[Extracted data entries]
* * * * * * * * *

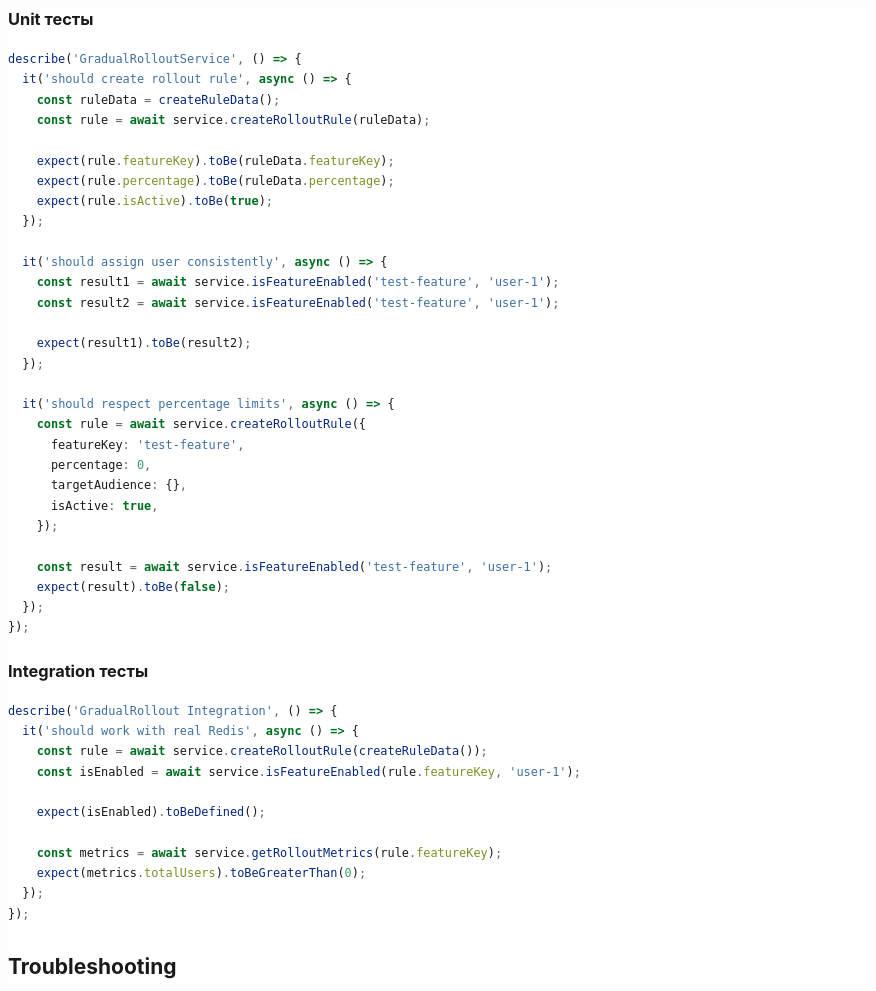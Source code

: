 ### Unit тесты

```typescript
describe('GradualRolloutService', () => {
  it('should create rollout rule', async () => {
    const ruleData = createRuleData();
    const rule = await service.createRolloutRule(ruleData);

    expect(rule.featureKey).toBe(ruleData.featureKey);
    expect(rule.percentage).toBe(ruleData.percentage);
    expect(rule.isActive).toBe(true);
  });

  it('should assign user consistently', async () => {
    const result1 = await service.isFeatureEnabled('test-feature', 'user-1');
    const result2 = await service.isFeatureEnabled('test-feature', 'user-1');

    expect(result1).toBe(result2);
  });

  it('should respect percentage limits', async () => {
    const rule = await service.createRolloutRule({
      featureKey: 'test-feature',
      percentage: 0,
      targetAudience: {},
      isActive: true,
    });

    const result = await service.isFeatureEnabled('test-feature', 'user-1');
    expect(result).toBe(false);
  });
});
```

### Integration тесты

```typescript
describe('GradualRollout Integration', () => {
  it('should work with real Redis', async () => {
    const rule = await service.createRolloutRule(createRuleData());
    const isEnabled = await service.isFeatureEnabled(rule.featureKey, 'user-1');

    expect(isEnabled).toBeDefined();

    const metrics = await service.getRolloutMetrics(rule.featureKey);
    expect(metrics.totalUsers).toBeGreaterThan(0);
  });
});
```

## Troubleshooting
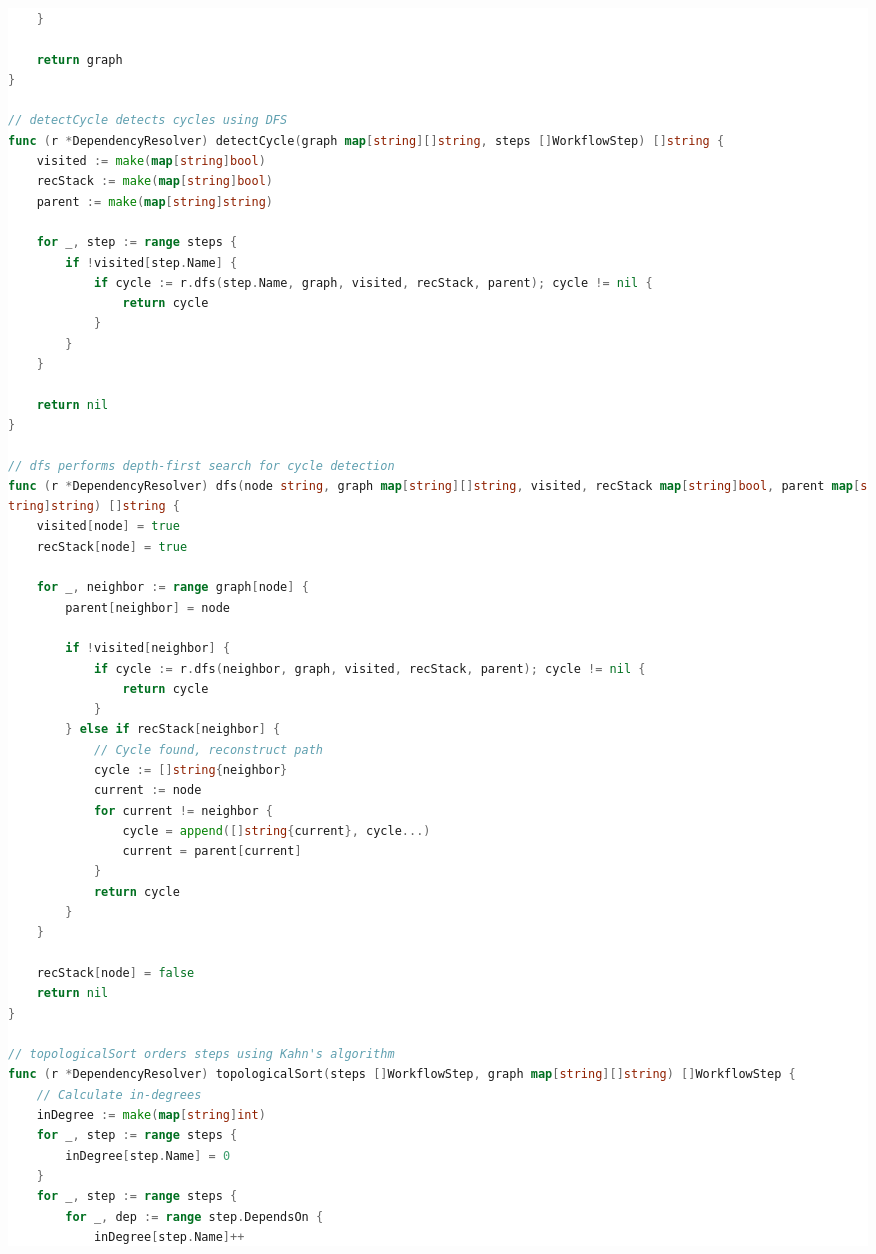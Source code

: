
 ```go
    }

    return graph
}

// detectCycle detects cycles using DFS
func (r *DependencyResolver) detectCycle(graph map[string][]string, steps []WorkflowStep) []string {
    visited := make(map[string]bool)
    recStack := make(map[string]bool)
    parent := make(map[string]string)

    for _, step := range steps {
        if !visited[step.Name] {
            if cycle := r.dfs(step.Name, graph, visited, recStack, parent); cycle != nil {
                return cycle
            }
        }
    }

    return nil
}

// dfs performs depth-first search for cycle detection
func (r *DependencyResolver) dfs(node string, graph map[string][]string, visited, recStack map[string]bool, parent map[string]string) []string {
    visited[node] = true
    recStack[node] = true

    for _, neighbor := range graph[node] {
        parent[neighbor] = node

        if !visited[neighbor] {
            if cycle := r.dfs(neighbor, graph, visited, recStack, parent); cycle != nil {
                return cycle
            }
        } else if recStack[neighbor] {
            // Cycle found, reconstruct path
            cycle := []string{neighbor}
            current := node
            for current != neighbor {
                cycle = append([]string{current}, cycle...)
                current = parent[current]
            }
            return cycle
        }
    }

    recStack[node] = false
    return nil
}

// topologicalSort orders steps using Kahn's algorithm
func (r *DependencyResolver) topologicalSort(steps []WorkflowStep, graph map[string][]string) []WorkflowStep {
    // Calculate in-degrees
    inDegree := make(map[string]int)
    for _, step := range steps {
        inDegree[step.Name] = 0
    }
    for _, step := range steps {
        for _, dep := range step.DependsOn {
            inDegree[step.Name]++
```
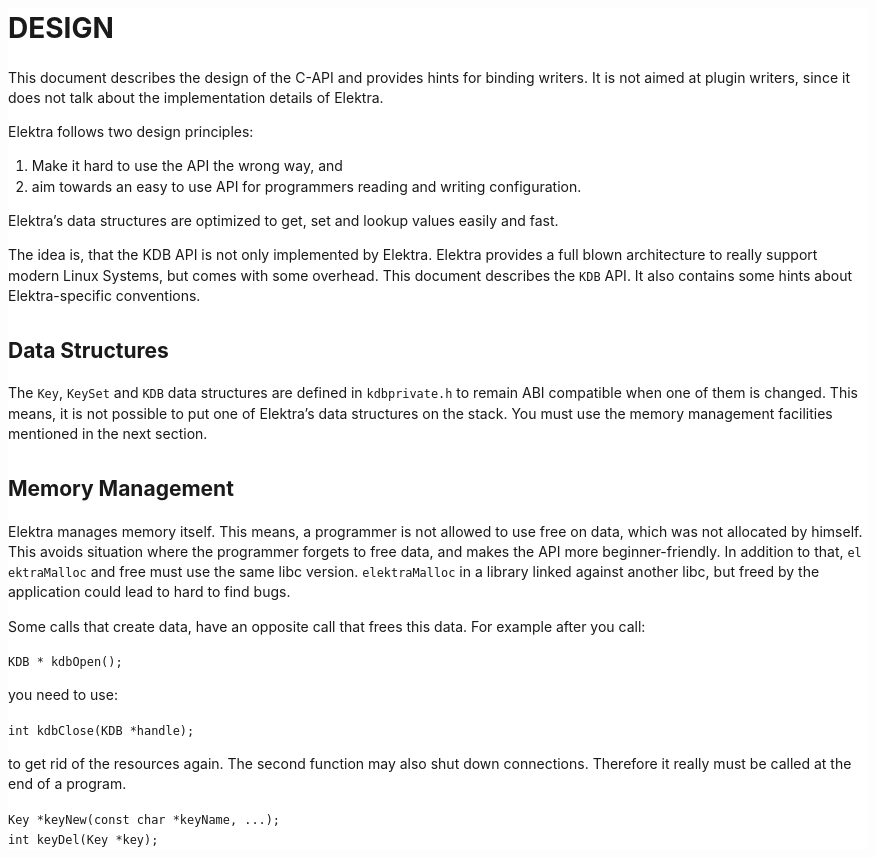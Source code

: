 # DESIGN

This document describes the design of the C-API and provides hints for
binding writers. It is not aimed at plugin writers, since it does not
talk about the implementation details of Elektra.

Elektra follows two design principles:

1. Make it hard to use the API the wrong way, and
2. aim towards an easy to use API for programmers reading and writing
   configuration.

Elektra’s data structures are optimized to get, set and lookup values
easily and fast.

The idea is, that the KDB API is not only implemented by Elektra.
Elektra provides a full blown architecture to really support modern
Linux Systems, but comes with some overhead. This document describes
the `KDB` API. It also contains some hints about Elektra-specific
conventions.

## Data Structures

The `Key`, `KeySet` and `KDB` data structures are defined in
`kdbprivate.h` to remain ABI compatible when one of them is changed.
This means, it is not possible to put one of Elektra’s data structures
on the stack. You must use the memory management facilities mentioned
in the next section.

## Memory Management

Elektra manages memory itself. This means, a programmer is not allowed
to use free on data, which was not allocated by himself. This avoids
situation where the programmer forgets to free data, and makes the API
more beginner-friendly. In addition to that, `elektraMalloc` and free
must use the same libc version. `elektraMalloc` in a library linked
against another libc, but freed by the application could lead to hard
to find bugs.

Some calls that create data, have an opposite call that frees this
data. For example after you call:

	KDB * kdbOpen();

you need to use:

	int kdbClose(KDB *handle);

to get rid of the resources again. The second function may also shut
down connections. Therefore it really must be called at the end of a
program.

	Key *keyNew(const char *keyName, ...);
	int keyDel(Key *key);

* * * * * * * * *

**ACTION ITEM:** Your task is an exact printout of the records above, with no pictures.

**WRITTEN SOLUTION:**
Source code

: ### Unit тесты

```typescript
describe('GradualRolloutService', () => {
  it('should create rollout rule', async () => {
    const ruleData = createRuleData();
    const rule = await service.createRolloutRule(ruleData);

    expect(rule.featureKey).toBe(ruleData.featureKey);
    expect(rule.percentage).toBe(ruleData.percentage);
    expect(rule.isActive).toBe(true);
  });

  it('should assign user consistently', async () => {
    const result1 = await service.isFeatureEnabled('test-feature', 'user-1');
    const result2 = await service.isFeatureEnabled('test-feature', 'user-1');

    expect(result1).toBe(result2);
  });

  it('should respect percentage limits', async () => {
    const rule = await service.createRolloutRule({
      featureKey: 'test-feature',
      percentage: 0,
      targetAudience: {},
      isActive: true,
    });

    const result = await service.isFeatureEnabled('test-feature', 'user-1');
    expect(result).toBe(false);
  });
});
```

### Integration тесты

```typescript
describe('GradualRollout Integration', () => {
  it('should work with real Redis', async () => {
    const rule = await service.createRolloutRule(createRuleData());
    const isEnabled = await service.isFeatureEnabled(rule.featureKey, 'user-1');

    expect(isEnabled).toBeDefined();

    const metrics = await service.getRolloutMetrics(rule.featureKey);
    expect(metrics.totalUsers).toBeGreaterThan(0);
  });
});
```

## Troubleshooting
Source code

:
 ```go
    }

    return graph
}

// detectCycle detects cycles using DFS
func (r *DependencyResolver) detectCycle(graph map[string][]string, steps []WorkflowStep) []string {
    visited := make(map[string]bool)
    recStack := make(map[string]bool)
    parent := make(map[string]string)

    for _, step := range steps {
        if !visited[step.Name] {
            if cycle := r.dfs(step.Name, graph, visited, recStack, parent); cycle != nil {
                return cycle
            }
        }
    }

    return nil
}

// dfs performs depth-first search for cycle detection
func (r *DependencyResolver) dfs(node string, graph map[string][]string, visited, recStack map[string]bool, parent map[string]string) []string {
    visited[node] = true
    recStack[node] = true

    for _, neighbor := range graph[node] {
        parent[neighbor] = node

        if !visited[neighbor] {
            if cycle := r.dfs(neighbor, graph, visited, recStack, parent); cycle != nil {
                return cycle
            }
        } else if recStack[neighbor] {
            // Cycle found, reconstruct path
            cycle := []string{neighbor}
            current := node
            for current != neighbor {
                cycle = append([]string{current}, cycle...)
                current = parent[current]
            }
            return cycle
        }
    }

    recStack[node] = false
    return nil
}

// topologicalSort orders steps using Kahn's algorithm
func (r *DependencyResolver) topologicalSort(steps []WorkflowStep, graph map[string][]string) []WorkflowStep {
    // Calculate in-degrees
    inDegree := make(map[string]int)
    for _, step := range steps {
        inDegree[step.Name] = 0
    }
    for _, step := range steps {
        for _, dep := range step.DependsOn {
            inDegree[step.Name]++
```
Source code

: # DESIGN

This document describes the design of the C-API and provides hints for
binding writers. It is not aimed at plugin writers, since it does not
talk about the implementation details of Elektra.

Elektra follows two design principles:

1. Make it hard to use the API the wrong way, and
2. aim towards an easy to use API for programmers reading and writing
   configuration.

Elektra’s data structures are optimized to get, set and lookup values
easily and fast.

The idea is, that the KDB API is not only implemented by Elektra.
Elektra provides a full blown architecture to really support modern
Linux Systems, but comes with some overhead. This document describes
the `KDB` API. It also contains some hints about Elektra-specific
conventions.

## Data Structures

The `Key`, `KeySet` and `KDB` data structures are defined in
`kdbprivate.h` to remain ABI compatible when one of them is changed.
This means, it is not possible to put one of Elektra’s data structures
on the stack. You must use the memory management facilities mentioned
in the next section.

## Memory Management

Elektra manages memory itself. This means, a programmer is not allowed
to use free on data, which was not allocated by himself. This avoids
situation where the programmer forgets to free data, and makes the API
more beginner-friendly. In addition to that, `elektraMalloc` and free
must use the same libc version. `elektraMalloc` in a library linked
against another libc, but freed by the application could lead to hard
to find bugs.

Some calls that create data, have an opposite call that frees this
data. For example after you call:

	KDB * kdbOpen();

you need to use:

	int kdbClose(KDB *handle);

to get rid of the resources again. The second function may also shut
down connections. Therefore it really must be called at the end of a
program.

	Key *keyNew(const char *keyName, ...);
	int keyDel(Key *key);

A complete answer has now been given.